Rehabilitation program manages severe coronavirus cases from across greater Montreal
COVID-19 entered Luis Rosales’s life on a winter’s day in February, and he still lives under its shadow. It began with a sore throat and fever and, before long, he was racing to hospital in an ambulance in a struggle to survive.
A doctor at the hospital told him he was putting him in a coma.
“How long will it last?” Mr. Rosales asked.
“I don’t know,” the doctor answered.
Wheeled away on a stretcher, Mr. Rosales began to pray. “I thought, ‘Is this going to be my last day on Earth?’”

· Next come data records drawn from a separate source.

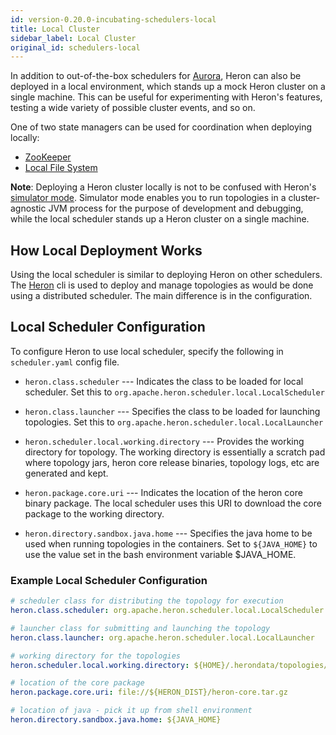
 ```yaml
---
id: version-0.20.0-incubating-schedulers-local
title: Local Cluster
sidebar_label: Local Cluster
original_id: schedulers-local
---
```

<!--
    Licensed to the Apache Software Foundation (ASF) under one
    or more contributor license agreements.  See the NOTICE file
    distributed with this work for additional information
    regarding copyright ownership.  The ASF licenses this file
    to you under the Apache License, Version 2.0 (the
    "License"); you may not use this file except in compliance
    with the License.  You may obtain a copy of the License at
      http://www.apache.org/licenses/LICENSE-2.0
    Unless required by applicable law or agreed to in writing,
    software distributed under the License is distributed on an
    "AS IS" BASIS, WITHOUT WARRANTIES OR CONDITIONS OF ANY
    KIND, either express or implied.  See the License for the
    specific language governing permissions and limitations
    under the License.
-->

In addition to out-of-the-box schedulers for
[Aurora](schedulers-aurora-cluster), Heron can also be deployed in a local environment, which
stands up a mock Heron cluster on a single machine. This can be useful for
experimenting with Heron's features, testing a wide variety of possible cluster
events, and so on.

One of two state managers can be used for coordination when deploying locally:

* [ZooKeeper](state-managers-zookeeper)
* [Local File System](state-managers-local-fs)

**Note**: Deploying a Heron cluster locally is not to be confused with Heron's
[simulator mode](guides-simulator-mode). Simulator mode enables
you to run topologies in a cluster-agnostic JVM process for the purpose of
development and debugging, while the local scheduler stands up a Heron cluster
on a single machine.

## How Local Deployment Works

Using the local scheduler is similar to deploying Heron on other schedulers.
The [Heron](user-manuals-heron-cli) cli is used to deploy and manage topologies
as would be done using a distributed scheduler. The main difference is in
the configuration.

## Local Scheduler Configuration

To configure Heron to use local scheduler, specify the following in `scheduler.yaml`
config file.

* `heron.class.scheduler` --- Indicates the class to be loaded for local scheduler.
Set this to `org.apache.heron.scheduler.local.LocalScheduler`

* `heron.class.launcher` --- Specifies the class to be loaded for launching
topologies. Set this to `org.apache.heron.scheduler.local.LocalLauncher`

* `heron.scheduler.local.working.directory` --- Provides the working
directory for topology. The working directory is essentially a scratch pad where
topology jars, heron core release binaries, topology logs, etc are generated and kept.

* `heron.package.core.uri` --- Indicates the location of the heron core binary package.
The local scheduler uses this URI to download the core package to the working directory.

* `heron.directory.sandbox.java.home` --- Specifies the java home to
be used when running topologies in the containers. Set to `${JAVA_HOME}` to
use the value set in the bash environment variable $JAVA_HOME.

### Example Local Scheduler Configuration

```yaml
# scheduler class for distributing the topology for execution
heron.class.scheduler: org.apache.heron.scheduler.local.LocalScheduler

# launcher class for submitting and launching the topology
heron.class.launcher: org.apache.heron.scheduler.local.LocalLauncher

# working directory for the topologies
heron.scheduler.local.working.directory: ${HOME}/.herondata/topologies/${CLUSTER}/${TOPOLOGY}

# location of the core package
heron.package.core.uri: file://${HERON_DIST}/heron-core.tar.gz

# location of java - pick it up from shell environment
heron.directory.sandbox.java.home: ${JAVA_HOME}
```
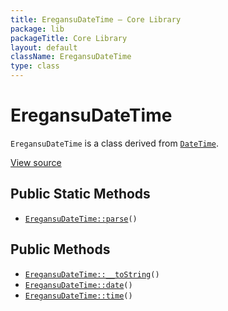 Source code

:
 ```yaml
---
title: EregansuDateTime — Core Library
package: lib
packageTitle: Core Library
layout: default
className: EregansuDateTime
type: class
---
```


# EregansuDateTime

<code>EregansuDateTime</code> is a class derived from <code><a href="DateTime">DateTime</a></code>.

<a href="https://github.com/eregansu/lib/blob/master/date.php">View source</a>

## Public Static Methods

* <code><a href="EregansuDateTime%3A%3Aparse">EregansuDateTime::parse</a>()</code>

## Public Methods

* <code><a href="EregansuDateTime%3A%3A__toString">EregansuDateTime::__toString</a>()</code>
* <code><a href="EregansuDateTime%3A%3Adate">EregansuDateTime::date</a>()</code>
* <code><a href="EregansuDateTime%3A%3Atime">EregansuDateTime::time</a>()</code>

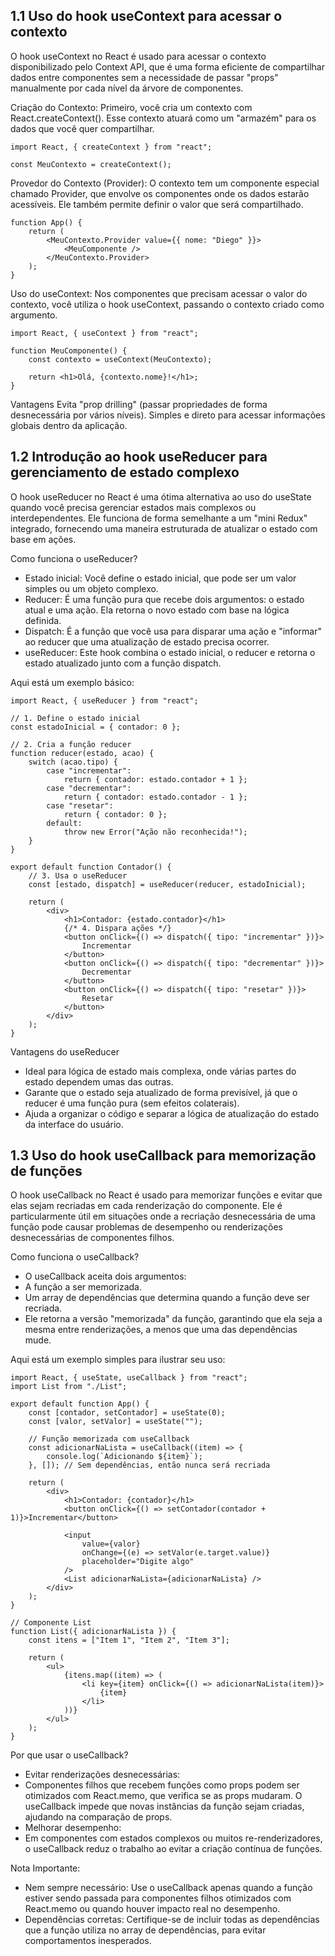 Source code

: 
## 1.1 Uso do hook useContext para acessar o contexto

O hook useContext no React é usado para acessar o contexto disponibilizado pelo Context API, que é uma forma eficiente de compartilhar dados entre componentes sem a necessidade de passar "props" manualmente por cada nível da árvore de componentes.

Criação do Contexto: Primeiro, você cria um contexto com React.createContext(). Esse contexto atuará como um "armazém" para os dados que você quer compartilhar.

```
import React, { createContext } from "react";

const MeuContexto = createContext();
```

Provedor do Contexto (Provider): O contexto tem um componente especial chamado Provider, que envolve os componentes onde os dados estarão acessíveis. Ele também permite definir o valor que será compartilhado.

```
function App() {
    return (
        <MeuContexto.Provider value={{ nome: "Diego" }}>
            <MeuComponente />
        </MeuContexto.Provider>
    );
}
```

Uso do useContext: Nos componentes que precisam acessar o valor do contexto, você utiliza o hook useContext, passando o contexto criado como argumento.

```
import React, { useContext } from "react";

function MeuComponente() {
    const contexto = useContext(MeuContexto);

    return <h1>Olá, {contexto.nome}!</h1>;
}
```

Vantagens
Evita "prop drilling" (passar propriedades de forma desnecessária por vários níveis).
Simples e direto para acessar informações globais dentro da aplicação.


## 1.2 Introdução ao hook useReducer para gerenciamento de estado complexo

O hook useReducer no React é uma ótima alternativa ao uso do useState quando você precisa gerenciar estados mais complexos ou interdependentes. Ele funciona de forma semelhante a um "mini Redux" integrado, fornecendo uma maneira estruturada de atualizar o estado com base em ações.

Como funciona o useReducer?

- Estado inicial: Você define o estado inicial, que pode ser um valor simples ou um objeto complexo.
- Reducer: É uma função pura que recebe dois argumentos: o estado atual e uma ação. Ela retorna o novo estado com base na lógica definida.
- Dispatch: É a função que você usa para disparar uma ação e "informar" ao reducer que uma atualização de estado precisa ocorrer.
- useReducer: Este hook combina o estado inicial, o reducer e retorna o estado atualizado junto com a função dispatch.

Aqui está um exemplo básico:

```
import React, { useReducer } from "react";

// 1. Define o estado inicial
const estadoInicial = { contador: 0 };

// 2. Cria a função reducer
function reducer(estado, acao) {
    switch (acao.tipo) {
        case "incrementar":
            return { contador: estado.contador + 1 };
        case "decrementar":
            return { contador: estado.contador - 1 };
        case "resetar":
            return { contador: 0 };
        default:
            throw new Error("Ação não reconhecida!");
    }
}

export default function Contador() {
    // 3. Usa o useReducer
    const [estado, dispatch] = useReducer(reducer, estadoInicial);

    return (
        <div>
            <h1>Contador: {estado.contador}</h1>
            {/* 4. Dispara ações */}
            <button onClick={() => dispatch({ tipo: "incrementar" })}>
                Incrementar
            </button>
            <button onClick={() => dispatch({ tipo: "decrementar" })}>
                Decrementar
            </button>
            <button onClick={() => dispatch({ tipo: "resetar" })}>
                Resetar
            </button>
        </div>
    );
}
```

Vantagens do useReducer

- Ideal para lógica de estado mais complexa, onde várias partes do estado dependem umas das outras.
- Garante que o estado seja atualizado de forma previsível, já que o reducer é uma função pura (sem efeitos colaterais).
- Ajuda a organizar o código e separar a lógica de atualização do estado da interface do usuário.


## 1.3 Uso do hook useCallback para memorização de funções

O hook useCallback no React é usado para memorizar funções e evitar que elas sejam recriadas em cada renderização do componente. Ele é particularmente útil em situações onde a recriação desnecessária de uma função pode causar problemas de desempenho ou renderizações desnecessárias de componentes filhos.

Como funciona o useCallback?

- O useCallback aceita dois argumentos:
- A função a ser memorizada.
- Um array de dependências que determina quando a função deve ser recriada.
- Ele retorna a versão "memorizada" da função, garantindo que ela seja a mesma entre renderizações, a menos que uma das dependências mude.

Aqui está um exemplo simples para ilustrar seu uso:

```
import React, { useState, useCallback } from "react";
import List from "./List";

export default function App() {
    const [contador, setContador] = useState(0);
    const [valor, setValor] = useState("");

    // Função memorizada com useCallback
    const adicionarNaLista = useCallback((item) => {
        console.log(`Adicionando ${item}`);
    }, []); // Sem dependências, então nunca será recriada

    return (
        <div>
            <h1>Contador: {contador}</h1>
            <button onClick={() => setContador(contador + 1)}>Incrementar</button>
            
            <input
                value={valor}
                onChange={(e) => setValor(e.target.value)}
                placeholder="Digite algo"
            />
            <List adicionarNaLista={adicionarNaLista} />
        </div>
    );
}

// Componente List
function List({ adicionarNaLista }) {
    const itens = ["Item 1", "Item 2", "Item 3"];

    return (
        <ul>
            {itens.map((item) => (
                <li key={item} onClick={() => adicionarNaLista(item)}>
                    {item}
                </li>
            ))}
        </ul>
    );
}
```

Por que usar o useCallback?
- Evitar renderizações desnecessárias:
- Componentes filhos que recebem funções como props podem ser otimizados com React.memo, que verifica se as props mudaram. O useCallback impede que novas instâncias da função sejam criadas, ajudando na comparação de props.
- Melhorar desempenho:
- Em componentes com estados complexos ou muitos re-renderizadores, o useCallback reduz o trabalho ao evitar a criação contínua de funções.

Nota Importante:
- Nem sempre necessário: Use o useCallback apenas quando a função estiver sendo passada para componentes filhos otimizados com React.memo ou quando houver impacto real no desempenho.
- Dependências corretas: Certifique-se de incluir todas as dependências que a função utiliza no array de dependências, para evitar comportamentos inesperados.


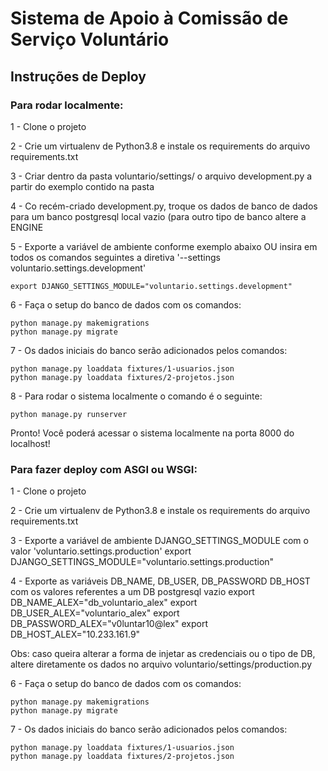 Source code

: # Sistema de Apoio à Comissão de Serviço Voluntário
## Instruções de Deploy
### Para rodar localmente:

1 - Clone o projeto

2 - Crie um virtualenv de Python3.8 e instale os requirements do arquivo requirements.txt

3 - Criar dentro da pasta voluntario/settings/ o arquivo development.py a partir do exemplo contido na pasta

4 - Co recém-criado development.py, troque os dados de banco de dados para um banco postgresql local vazio (para outro tipo de banco altere a ENGINE


5 - Exporte a variável de ambiente conforme exemplo abaixo OU insira em todos os comandos seguintes a diretiva  '--settings voluntario.settings.development'

```
export DJANGO_SETTINGS_MODULE="voluntario.settings.development"
```


6 - Faça o setup do banco de dados com os comandos:
```
python manage.py makemigrations
python manage.py migrate
```

7 - Os dados iniciais do banco serão adicionados pelos comandos:
```
python manage.py loaddata fixtures/1-usuarios.json
python manage.py loaddata fixtures/2-projetos.json
```

8 - Para rodar o sistema localmente o comando é o seguinte:
```
python manage.py runserver
```

Pronto! Você poderá acessar o sistema localmente na porta 8000 do localhost!


### Para fazer deploy com ASGI ou WSGI:

1 - Clone o projeto

2 - Crie um virtualenv de Python3.8 e instale os requirements do arquivo requirements.txt

3 - Exporte a variável de ambiente DJANGO_SETTINGS_MODULE com o valor 'voluntario.settings.production'
export DJANGO_SETTINGS_MODULE="voluntario.settings.production"

4 - Exporte as variáveis DB_NAME, DB_USER, DB_PASSWORD DB_HOST com os valores referentes a um DB postgresql vazio
export DB_NAME_ALEX="db_voluntario_alex"
export DB_USER_ALEX="voluntario_alex"
export DB_PASSWORD_ALEX="v0luntar10@lex"
export DB_HOST_ALEX="10.233.161.9"

Obs: caso queira alterar a forma de injetar as credenciais ou o tipo de DB, altere diretamente os dados no arquivo voluntario/settings/production.py

6 - Faça o setup do banco de dados com os comandos:
```
python manage.py makemigrations
python manage.py migrate
```

7 - Os dados iniciais do banco serão adicionados pelos comandos:
```
python manage.py loaddata fixtures/1-usuarios.json
python manage.py loaddata fixtures/2-projetos.json
```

Luckily for him, it was not. One day recently, Mr. Rosales was completing his rehabilitation at Mount Sinai Hospital, the final step in an arduous journey before he could finally return home. When he first arrived at the Côte Saint-Luc healthcare facility on June 23, he couldn’t walk or wash on his own, and his body was so weak that he crumpled on his bed “like a rag doll” if he tried to sit up.
Now, after weeks of intensive therapy, Mr. Rosales is able to walk and care for himself, and a future that seemed clouded with uncertainty appears bright again.
“When I arrived here, I felt useless,” Mr. Rosales said in a Mount Sinai physical therapy room. “Now, I feel my muscles coming back to life. I’m advancing every day.”
Mount Sinai, a member site of CIUSSS West-Central Montreal, has played a key role during the COVID-19 pandemic as a respiratory rehabilitation centre for post-COVID-19 patients, including “long haulers” like Mr. Rosales. This is a subset of patients who don’t recover from the disease in a matter of weeks, like most people. They face health problems that last for months, and many emerge from lengthy hospital stays requiring rehabilitation for muscle loss, diminished lung capacity and other debilitating conditions.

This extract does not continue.